New Fishing Tactic Gains in Popularity Among Dolphins
Photo: creativedc / cc
It's commonly stated that dolphins are one of the most intelligent species on Earth, but the latest research is proving once again that this lofty assessment of their smarts is well-deserved. Researchers studying bottlenose dolphins in West Australia recently discovered the animals employing a remarkably inventive technique, called 'conching', to nab their meals -- essentially using a conch shell like a baseball glove to catch fish -- and that more and more dolphins are ditching their traditional hunting methods for this new and improved angling tactic. With sleek, streamlined bodies capable of cutting through water at breakneck speeds, dolphins seem perfectly designed for chasing prey, but it turns out that their greatest hunting asset may actually be their minds -- and their willingness to learn from others.
A few years ago, biologists observed a few dolphins in Australia's Shark Bay doing something quite crafty: trapping fish in oversized conch shells on the seafloor, which they then carried to the surface to drain and shake until the fish fell into their mouths. At the time, the researchers noted that the only a few dolphins were using this technique, but now, it seems, 'conching' is catching on.
According to a report from The Daily Telegraph, the new fishing method appears to be gaining in popularity among West Australia's bottlenose dolphins, almost as if it's on par with the advent of sliced bread:
Murdoch cetacean research unit researcher Simon Allen said this previously rarely witnessed phenomenon might be becoming more common, suggesting the technique was spreading.
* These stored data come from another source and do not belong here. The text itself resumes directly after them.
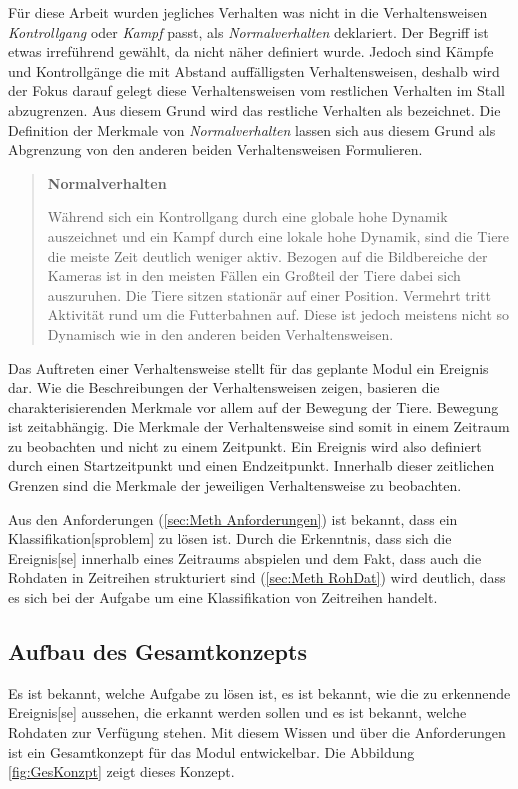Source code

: Für diese Arbeit wurden jegliches Verhalten was nicht in die Verhaltensweisen \textit{Kontrollgang} oder \textit{Kampf} passt, als \textit{Normalverhalten} deklariert. Der Begriff ist etwas irreführend gewählt, da  nicht näher definiert wurde. Jedoch sind Kämpfe und Kontrollgänge die mit Abstand auffälligsten Verhaltensweisen, deshalb wird der Fokus darauf gelegt diese Verhaltensweisen vom restlichen Verhalten im Stall abzugrenzen. Aus diesem Grund wird das restliche Verhalten als  bezeichnet. Die Definition der Merkmale von \textit{Normalverhalten} lassen sich aus diesem Grund als Abgrenzung von den anderen beiden Verhaltensweisen Formulieren.\dubpar

\begin{quote}
\textbf{Normalverhalten}\par
Während sich ein Kontrollgang durch eine globale hohe Dynamik auszeichnet und ein Kampf durch eine lokale hohe Dynamik, sind die Tiere die meiste Zeit deutlich weniger aktiv. Bezogen auf die Bildbereiche der Kameras ist in den meisten Fällen ein Großteil der Tiere dabei sich auszuruhen. Die Tiere sitzen stationär auf einer Position. Vermehrt tritt Aktivität rund um die Futterbahnen auf. Diese ist jedoch meistens nicht so Dynamisch wie in den anderen beiden Verhaltensweisen.
\end{quote}
\par

Das Auftreten einer Verhaltensweise stellt für das geplante \gls{Modul} ein \gls{Ereignis} dar. Wie die Beschreibungen der Verhaltensweisen zeigen, basieren die charakterisierenden Merkmale vor allem auf der Bewegung der Tiere. Bewegung ist zeitabhängig. Die Merkmale der Verhaltensweise sind somit in einem Zeitraum zu beobachten und nicht zu einem Zeitpunkt. Ein \gls{Ereignis} wird also definiert durch einen Startzeitpunkt und einen Endzeitpunkt. Innerhalb dieser zeitlichen Grenzen sind die Merkmale der jeweiligen Verhaltensweise zu beobachten. \par

Aus den Anforderungen (\ref{sec:Meth Anforderungen}) ist bekannt, dass ein \gls{Klassifikation}[sproblem] zu lösen ist. Durch die Erkenntnis, dass sich die \gls{Ereignis}[se] innerhalb eines Zeitraums abspielen und dem Fakt, dass auch die Rohdaten in Zeitreihen strukturiert sind (\ref{sec:Meth RohDat}) wird deutlich, dass es sich bei der Aufgabe um eine \gls{Klassifikation} von Zeitreihen handelt.\par

\subsection{Aufbau des Gesamtkonzepts}
Es ist bekannt, welche Aufgabe zu lösen ist, es ist bekannt, wie die zu erkennende \gls{Ereignis}[se] aussehen, die erkannt werden sollen und es ist bekannt, welche Rohdaten zur Verfügung stehen. Mit diesem Wissen und über die Anforderungen ist ein Gesamtkonzept für das \gls{Modul} entwickelbar. Die Abbildung \ref{fig:GesKonzpt} zeigt dieses Konzept.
"In the last four months alone, the research team have seen and photographed the behaviour no less than six times, possibly even seven," he said.
"If, and that is a big if, we are witnessing the horizontal spread of this behaviour, then I would assume that it spreads by an associate of a 'conching' dolphin closely observing the behaviour and then imitating it.
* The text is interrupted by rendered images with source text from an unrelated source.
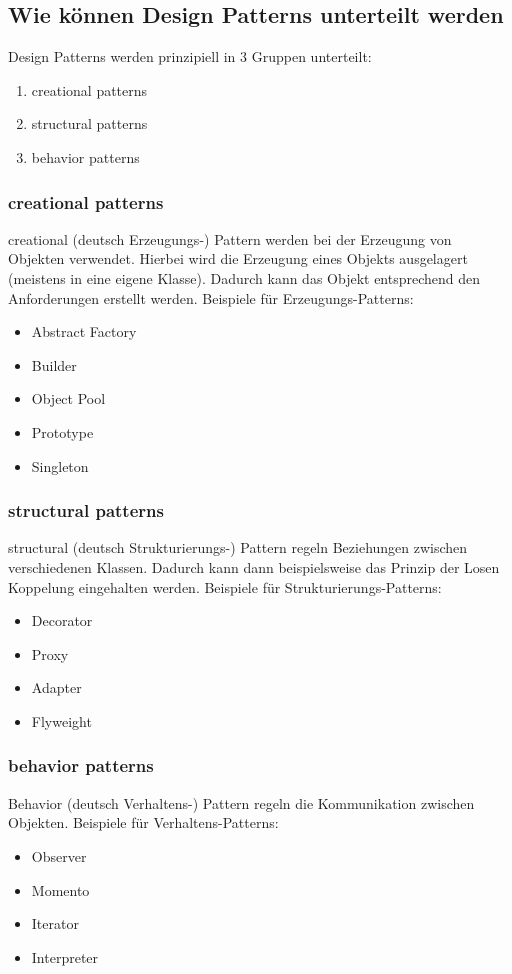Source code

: \subsection{Wie können Design Patterns unterteilt werden}
Design Patterns werden prinzipiell in 3 Gruppen unterteilt:
\begin{enumerate}
	\item creational patterns
	\item structural patterns
	\item behavior patterns
\end{enumerate} 
\subsubsection{creational patterns}
creational (deutsch Erzeugungs-) Pattern werden bei der Erzeugung von Objekten verwendet. Hierbei wird die Erzeugung eines Objekts ausgelagert (meistens in eine eigene Klasse). Dadurch kann das Objekt entsprechend den Anforderungen erstellt werden.
Beispiele für Erzeugungs-Patterns:
\begin{itemize}
	\item Abstract Factory
	\item Builder
	\item Object Pool
	\item Prototype
	\item Singleton
\end{itemize}
\subsubsection{structural patterns}
structural (deutsch Strukturierungs-) Pattern regeln Beziehungen zwischen verschiedenen Klassen. Dadurch kann dann beispielsweise das Prinzip der Losen Koppelung eingehalten werden.
Beispiele für Strukturierungs-Patterns:
\begin{itemize}
	\item Decorator
	\item Proxy
	\item Adapter
	\item Flyweight
\end{itemize}
\subsubsection{behavior patterns}
Behavior (deutsch Verhaltens-) Pattern regeln die Kommunikation zwischen Objekten. 
  Beispiele für Verhaltens-Patterns:
  \begin{itemize}
  	\item Observer
  	\item Momento
  	\item Iterator
  	\item Interpreter
  \end{itemize}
"It is a tantalising possibility that this behaviour could spread before our very eyes, over a field season or two, and that we could track that spread."
As of late, researchers aren't entirely sure how refined the dolphins' conching skills have become. Some suspect that animals aren't merely taking advantage of large shells being available for fish to hide, but are in fact setting them up in a particular area to entice their prey into fleeing inside, making them an easier target.
"If we were to set up a few shells, opening down, in a known location and either witness dolphins turning them over, see evidence of them having been turned over when we weren't around, or better still get some video footage of dolphins manipulating them in some way, then that would be priceless, since that implies forward planning on the dolphins' part," Allen tells the Telegraph.
As impressive as this growing new hunting technique is, it isn't the first time biologists have observed dolphins applying their intellect on behalf of their stomachs. The animals are known to catch fish with a method called 'kerplunking', slapping the beds of seagrass with their tails which creates bubbles to drive out hiding prey. In other scenarios, dolphins have been seen carrying sea sponges in their mouths to forage the sea floor without scrapping up their beaks.